Discussion in 'TiVo Coffee House - TiVo Discussion' started by matt2773, Apr 30, 2007.

  1. matt2773

    matt2773 New Member

    Apr 30, 2007


    I was looking to purchase a Tivo to replace my broken vcr. Does Tivo work just like a vcr but without tapes? Also, I dont have digital cable, can Tivo be used with standard Comcast cable. Also, I dont want the prgramming guide that you have to subscribe to, because I dont record that much, can i set the programming myself, and will the Tivo record without this subscription. I am new to researching these products, any help I could receive world be greatly appreciated.
  2. gastrof

    gastrof Hubcaps r in fashion

    Oct 31, 2003
    Potato and pen.
    TiVos have TV tuners in them.

    Series 1 and 2 had cable-ready analog tuners that could also get over-the-air channels. They can also work with cable boxes and satellite boxes.

    Series 2 Dual Tuner machines can only work with analog cable, but the second tuner can also take the input from a cable box, digital or analog. (Or with a satellite box, but only on the one tuner.)

    Early TiVos (Series 1s), if you can find one on eBay, will work without subscribing to the TiVo service.

    Toshiba and Pioneer TiVos with DVD drives come with a low-level, free version of the TiVo service called "TiVo Basic". You can also subscribe to get full features.

    Series 3 TiVos can receive over the air analog, over the air digital, cable analog, and (with cable cards) digital cable. They don't work with cable boxes or satellite boxes.

    Series 2 and 3 TiVos require your subscribing, or the TiVo is unable to record and store programs. (It's usually said that without service, they're "a giant paper weight".)
  3. atmuscarella

    atmuscarella Well-Known Member

    Oct 11, 2005
    Rochester NY
    1. All stand alone TiVos work just fine with basic analog cable
    2. All current (new) TiVos require a subscription and do not work at all without the subscription.
    3. Some older (used) TiVos like Pioneer & Toshiba DVD TiVos have a TiVo basic service that is allot like a VCR and comes with the box (no subscription needed)
    4. Some older (used) Series 1 TiVos allowed you to use them manually like a VCR without a subscription, I believe it was units that when new had a certain version software. I don't know the specifics of these units.

    Good Luck,
  4. gastrof

    gastrof Hubcaps r in fashion

    Oct 31, 2003
    Potato and pen.

    As you noted, you don't know the specifics of these units.

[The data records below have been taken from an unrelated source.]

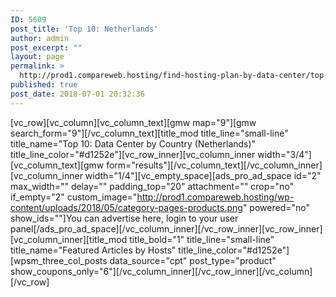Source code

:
 ```yaml
---
ID: 5609
post_title: 'Top 10: Netherlands'
author: admin
post_excerpt: ""
layout: page
permalink: >
  http://prod1.compareweb.hosting/find-hosting-plan-by-data-center/top-10-netherlands/
published: true
post_date: 2018-07-01 20:32:36
---
```

[vc_row][vc_column][vc_column_text][gmw map="9"][gmw search_form="9"][/vc_column_text][title_mod title_line="small-line" title_name="Top 10: Data Center by Country (Netherlands)" title_line_color="#d1252e"][vc_row_inner][vc_column_inner width="3/4"][vc_column_text][gmw form="results"][/vc_column_text][/vc_column_inner][vc_column_inner width="1/4"][vc_empty_space][ads_pro_ad_space id="2" max_width="" delay="" padding_top="20" attachment="" crop="no" if_empty="2" custom_image="http://prod1.compareweb.hosting/wp-content/uploads/2018/05/category-pages-products.png" powered="no" show_ids=""]You can advertise here, login to your user panel[/ads_pro_ad_space][/vc_column_inner][/vc_row_inner][vc_row_inner][vc_column_inner][title_mod title_bold="1" title_line="small-line" title_name="Featured Articles by Hosts" title_line_color="#d1252e"][wpsm_three_col_posts data_source="cpt" post_type="product" show_coupons_only="6"][/vc_column_inner][/vc_row_inner][/vc_column][/vc_row]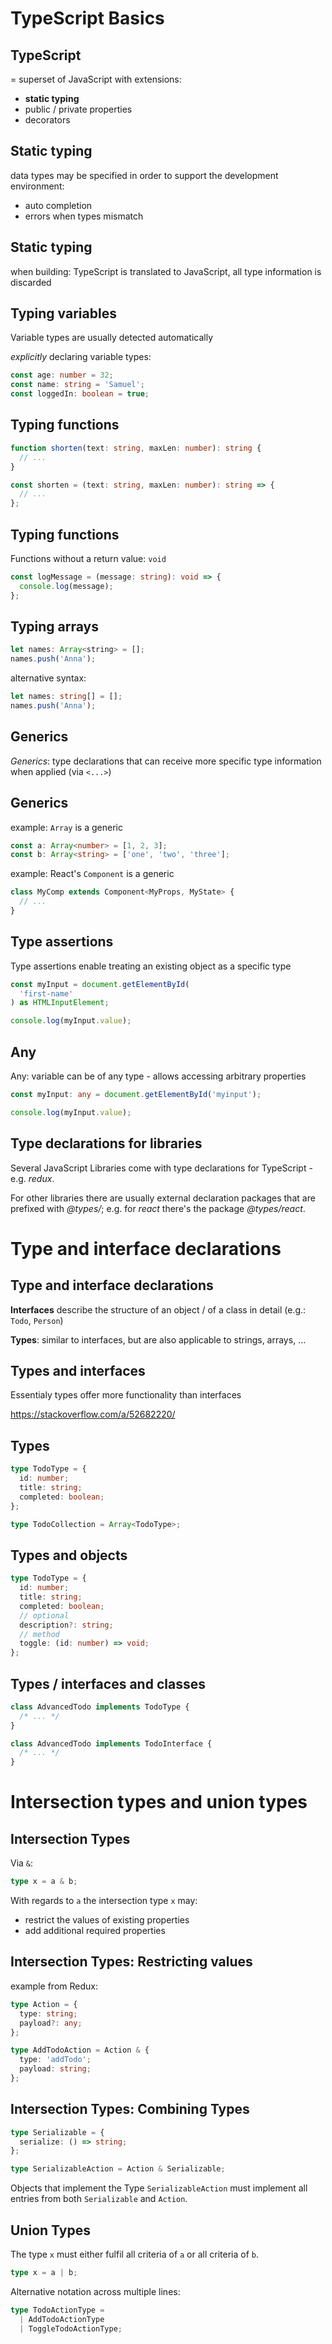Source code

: # TypeScript Basics

## TypeScript

= superset of JavaScript with extensions:

- **static typing**
- public / private properties
- decorators

## Static typing

data types may be specified in order to support the development environment:

- auto completion
- errors when types mismatch

## Static typing

when building: TypeScript is translated to JavaScript, all type information is discarded

## Typing variables

Variable types are usually detected automatically

_explicitly_ declaring variable types:

```ts
const age: number = 32;
const name: string = 'Samuel';
const loggedIn: boolean = true;
```

## Typing functions

```ts
function shorten(text: string, maxLen: number): string {
  // ...
}
```

```ts
const shorten = (text: string, maxLen: number): string => {
  // ...
};
```

## Typing functions

Functions without a return value: `void`

```ts
const logMessage = (message: string): void => {
  console.log(message);
};
```

## Typing arrays

```js
let names: Array<string> = [];
names.push('Anna');
```

alternative syntax:

```ts
let names: string[] = [];
names.push('Anna');
```

## Generics

_Generics_: type declarations that can receive more specific type information when applied (via `<...>`)

## Generics

example: `Array` is a generic

```ts
const a: Array<number> = [1, 2, 3];
const b: Array<string> = ['one', 'two', 'three'];
```

example: React's `Component` is a generic

```ts
class MyComp extends Component<MyProps, MyState> {
  // ...
}
```

## Type assertions

Type assertions enable treating an existing object as a specific type

```ts
const myInput = document.getElementById(
  'first-name'
) as HTMLInputElement;

console.log(myInput.value);
```

## Any

Any: variable can be of any type - allows accessing arbitrary properties

```ts
const myInput: any = document.getElementById('myinput');

console.log(myInput.value);
```

## Type declarations for libraries

Several JavaScript Libraries come with type declarations for TypeScript - e.g. _redux_.

For other libraries there are usually external declaration packages that are prefixed with _@types/_; e.g. for _react_ there's the package _@types/react_.

# Type and interface declarations

## Type and interface declarations

**Interfaces** describe the structure of an object / of a class in detail (e.g.: `Todo`, `Person`)

**Types**: similar to interfaces, but are also applicable to strings, arrays, ...

## Types and interfaces

Essentialy types offer more functionality than interfaces

<https://stackoverflow.com/a/52682220/>

## Types

```ts
type TodoType = {
  id: number;
  title: string;
  completed: boolean;
};

type TodoCollection = Array<TodoType>;
```

## Types and objects

```ts
type TodoType = {
  id: number;
  title: string;
  completed: boolean;
  // optional
  description?: string;
  // method
  toggle: (id: number) => void;
};
```

## Types / interfaces and classes

```ts
class AdvancedTodo implements TodoType {
  /* ... */
}

class AdvancedTodo implements TodoInterface {
  /* ... */
}
```

# Intersection types and union types

## Intersection Types

Via `&`:

```ts
type x = a & b;
```

With regards to `a` the intersection type `x` may:

- restrict the values of existing properties
- add additional required properties

## Intersection Types: Restricting values

example from Redux:

```ts
type Action = {
  type: string;
  payload?: any;
};

type AddTodoAction = Action & {
  type: 'addTodo';
  payload: string;
};
```

## Intersection Types: Combining Types

```ts
type Serializable = {
  serialize: () => string;
};

type SerializableAction = Action & Serializable;
```

Objects that implement the Type `SerializableAction` must implement all entries from both `Serializable` and `Action`.

## Union Types

The type `x` must either fulfil all criteria of `a` or all criteria of `b`.

```ts
type x = a | b;
```

Alternative notation across multiple lines:

```ts
type TodoActionType =
  | AddTodoActionType
  | ToggleTodoActionType;
```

    MOST Series 1 TiVos will record without subscription. (I asked about that a dozen times before getting a second unit, and the guys here were pretty helpful, and made it clear that very few were made, toward the end, that couldn't do it.)
  5. classicsat

    classicsat Astute User

    Feb 18, 2004
    Ontario Canada.


    The official word is they need to have come from the factory with 1.3 or lower software. When they changed the policy, the factory version went to 2.x. Unofficially, all Philips units, and Sony units manufactured before October 2001 are capable of recording without a sub.

    To The OP, you can use a TiVo to replace your VCR, but you have to relaise, for the most part, the TiVo is a TV recording service you subscribe to, not an outright replacement for a VCR.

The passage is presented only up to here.